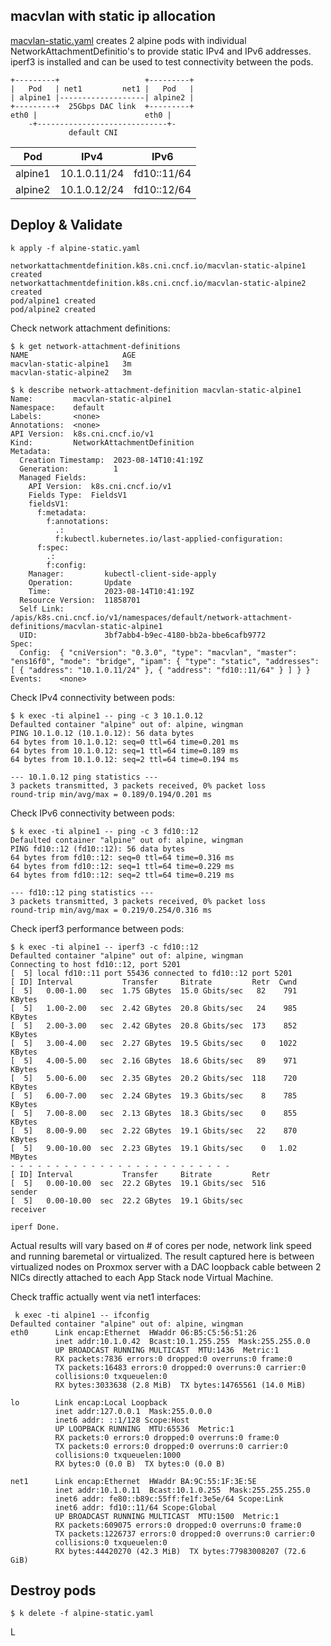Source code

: ## macvlan with static ip allocation

[macvlan-static.yaml](macvlan-static.yaml) creates 2 alpine pods with individual NetworkAttachmentDefinitio's
to provide static IPv4 and IPv6 addresses. iperf3 is installed and can be used to test connectivity between
the pods.

```
+---------+                   +---------+
|   Pod   | net1         net1 |   Pod   |
| alpine1 |-------------------| alpine2 |
+---------+  25Gbps DAC link  +---------+
eth0 |                        eth0 |
    -+-----------------------------+-
             default CNI
```

|Pod      | IPv4         | IPv6        |
|---------|--------------|-------------|
| alpine1 | 10.1.0.11/24 | fd10::11/64 |
| alpine2 | 10.1.0.12/24 | fd10::12/64 |


## Deploy & Validate

```
k apply -f alpine-static.yaml

networkattachmentdefinition.k8s.cni.cncf.io/macvlan-static-alpine1 created
networkattachmentdefinition.k8s.cni.cncf.io/macvlan-static-alpine2 created
pod/alpine1 created
pod/alpine2 created
```

Check network attachment definitions:

```
$ k get network-attachment-definitions
NAME                     AGE
macvlan-static-alpine1   3m
macvlan-static-alpine2   3m
```

```
$ k describe network-attachment-definition macvlan-static-alpine1 
Name:         macvlan-static-alpine1
Namespace:    default
Labels:       <none>
Annotations:  <none>
API Version:  k8s.cni.cncf.io/v1
Kind:         NetworkAttachmentDefinition
Metadata:
  Creation Timestamp:  2023-08-14T10:41:19Z
  Generation:          1
  Managed Fields:
    API Version:  k8s.cni.cncf.io/v1
    Fields Type:  FieldsV1
    fieldsV1:
      f:metadata:
        f:annotations:
          .:
          f:kubectl.kubernetes.io/last-applied-configuration:
      f:spec:
        .:
        f:config:
    Manager:         kubectl-client-side-apply
    Operation:       Update
    Time:            2023-08-14T10:41:19Z
  Resource Version:  11858701
  Self Link:         /apis/k8s.cni.cncf.io/v1/namespaces/default/network-attachment-definitions/macvlan-static-alpine1
  UID:               3bf7abb4-b9ec-4180-bb2a-bbe6cafb9772
Spec:
  Config:  { "cniVersion": "0.3.0", "type": "macvlan", "master": "ens16f0", "mode": "bridge", "ipam": { "type": "static", "addresses": [ { "address": "10.1.0.11/24" }, { "address": "fd10::11/64" } ] } }
Events:    <none>
```


Check IPv4 connectivity between pods:

```
$ k exec -ti alpine1 -- ping -c 3 10.1.0.12
Defaulted container "alpine" out of: alpine, wingman
PING 10.1.0.12 (10.1.0.12): 56 data bytes
64 bytes from 10.1.0.12: seq=0 ttl=64 time=0.201 ms
64 bytes from 10.1.0.12: seq=1 ttl=64 time=0.189 ms
64 bytes from 10.1.0.12: seq=2 ttl=64 time=0.194 ms

--- 10.1.0.12 ping statistics ---
3 packets transmitted, 3 packets received, 0% packet loss
round-trip min/avg/max = 0.189/0.194/0.201 ms
```

Check IPv6 connectivity between pods:

```
$ k exec -ti alpine1 -- ping -c 3 fd10::12
Defaulted container "alpine" out of: alpine, wingman
PING fd10::12 (fd10::12): 56 data bytes
64 bytes from fd10::12: seq=0 ttl=64 time=0.316 ms
64 bytes from fd10::12: seq=1 ttl=64 time=0.229 ms
64 bytes from fd10::12: seq=2 ttl=64 time=0.219 ms

--- fd10::12 ping statistics ---
3 packets transmitted, 3 packets received, 0% packet loss
round-trip min/avg/max = 0.219/0.254/0.316 ms
```

Check iperf3 performance between pods:

```
$ k exec -ti alpine1 -- iperf3 -c fd10::12
Defaulted container "alpine" out of: alpine, wingman
Connecting to host fd10::12, port 5201
[  5] local fd10::11 port 55436 connected to fd10::12 port 5201
[ ID] Interval           Transfer     Bitrate         Retr  Cwnd
[  5]   0.00-1.00   sec  1.75 GBytes  15.0 Gbits/sec   82    791 KBytes       
[  5]   1.00-2.00   sec  2.42 GBytes  20.8 Gbits/sec   24    985 KBytes       
[  5]   2.00-3.00   sec  2.42 GBytes  20.8 Gbits/sec  173    852 KBytes       
[  5]   3.00-4.00   sec  2.27 GBytes  19.5 Gbits/sec    0   1022 KBytes       
[  5]   4.00-5.00   sec  2.16 GBytes  18.6 Gbits/sec   89    971 KBytes       
[  5]   5.00-6.00   sec  2.35 GBytes  20.2 Gbits/sec  118    720 KBytes       
[  5]   6.00-7.00   sec  2.24 GBytes  19.3 Gbits/sec    8    785 KBytes       
[  5]   7.00-8.00   sec  2.13 GBytes  18.3 Gbits/sec    0    855 KBytes       
[  5]   8.00-9.00   sec  2.22 GBytes  19.1 Gbits/sec   22    870 KBytes       
[  5]   9.00-10.00  sec  2.23 GBytes  19.1 Gbits/sec    0   1.02 MBytes       
- - - - - - - - - - - - - - - - - - - - - - - - -
[ ID] Interval           Transfer     Bitrate         Retr
[  5]   0.00-10.00  sec  22.2 GBytes  19.1 Gbits/sec  516             sender
[  5]   0.00-10.00  sec  22.2 GBytes  19.1 Gbits/sec                  receiver

iperf Done.
```

Actual results will vary based on # of cores per node, network link speed and running baremetal or virtualized. The result
captured here is between virtualized nodes on Proxmox server with a DAC loopback cable between 2 NICs directly attached to
each App Stack node Virtual Machine.

Check traffic actually went via net1 interfaces:

```
 k exec -ti alpine1 -- ifconfig
Defaulted container "alpine" out of: alpine, wingman
eth0      Link encap:Ethernet  HWaddr 06:B5:C5:56:51:26  
          inet addr:10.1.0.42  Bcast:10.1.255.255  Mask:255.255.0.0
          UP BROADCAST RUNNING MULTICAST  MTU:1436  Metric:1
          RX packets:7836 errors:0 dropped:0 overruns:0 frame:0
          TX packets:16483 errors:0 dropped:0 overruns:0 carrier:0
          collisions:0 txqueuelen:0 
          RX bytes:3033638 (2.8 MiB)  TX bytes:14765561 (14.0 MiB)

lo        Link encap:Local Loopback  
          inet addr:127.0.0.1  Mask:255.0.0.0
          inet6 addr: ::1/128 Scope:Host
          UP LOOPBACK RUNNING  MTU:65536  Metric:1
          RX packets:0 errors:0 dropped:0 overruns:0 frame:0
          TX packets:0 errors:0 dropped:0 overruns:0 carrier:0
          collisions:0 txqueuelen:1000 
          RX bytes:0 (0.0 B)  TX bytes:0 (0.0 B)

net1      Link encap:Ethernet  HWaddr BA:9C:55:1F:3E:5E  
          inet addr:10.1.0.11  Bcast:10.1.0.255  Mask:255.255.255.0
          inet6 addr: fe80::b89c:55ff:fe1f:3e5e/64 Scope:Link
          inet6 addr: fd10::11/64 Scope:Global
          UP BROADCAST RUNNING MULTICAST  MTU:1500  Metric:1
          RX packets:609075 errors:0 dropped:0 overruns:0 frame:0
          TX packets:1226737 errors:0 dropped:0 overruns:0 carrier:0
          collisions:0 txqueuelen:0 
          RX bytes:44420270 (42.3 MiB)  TX bytes:77983008207 (72.6 GiB)
```

## Destroy pods

```
$ k delete -f alpine-static.yaml
```

L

§ What to work on:
All lines above that include the word "virtualized" must be copied into the answer.

§ Answer to the exercise:
Actual results will vary based on # of cores per node, network link speed and running baremetal or virtualized. The result
captured here is between virtualized nodes on Proxmox server with a DAC loopback cable between 2 NICs directly attached to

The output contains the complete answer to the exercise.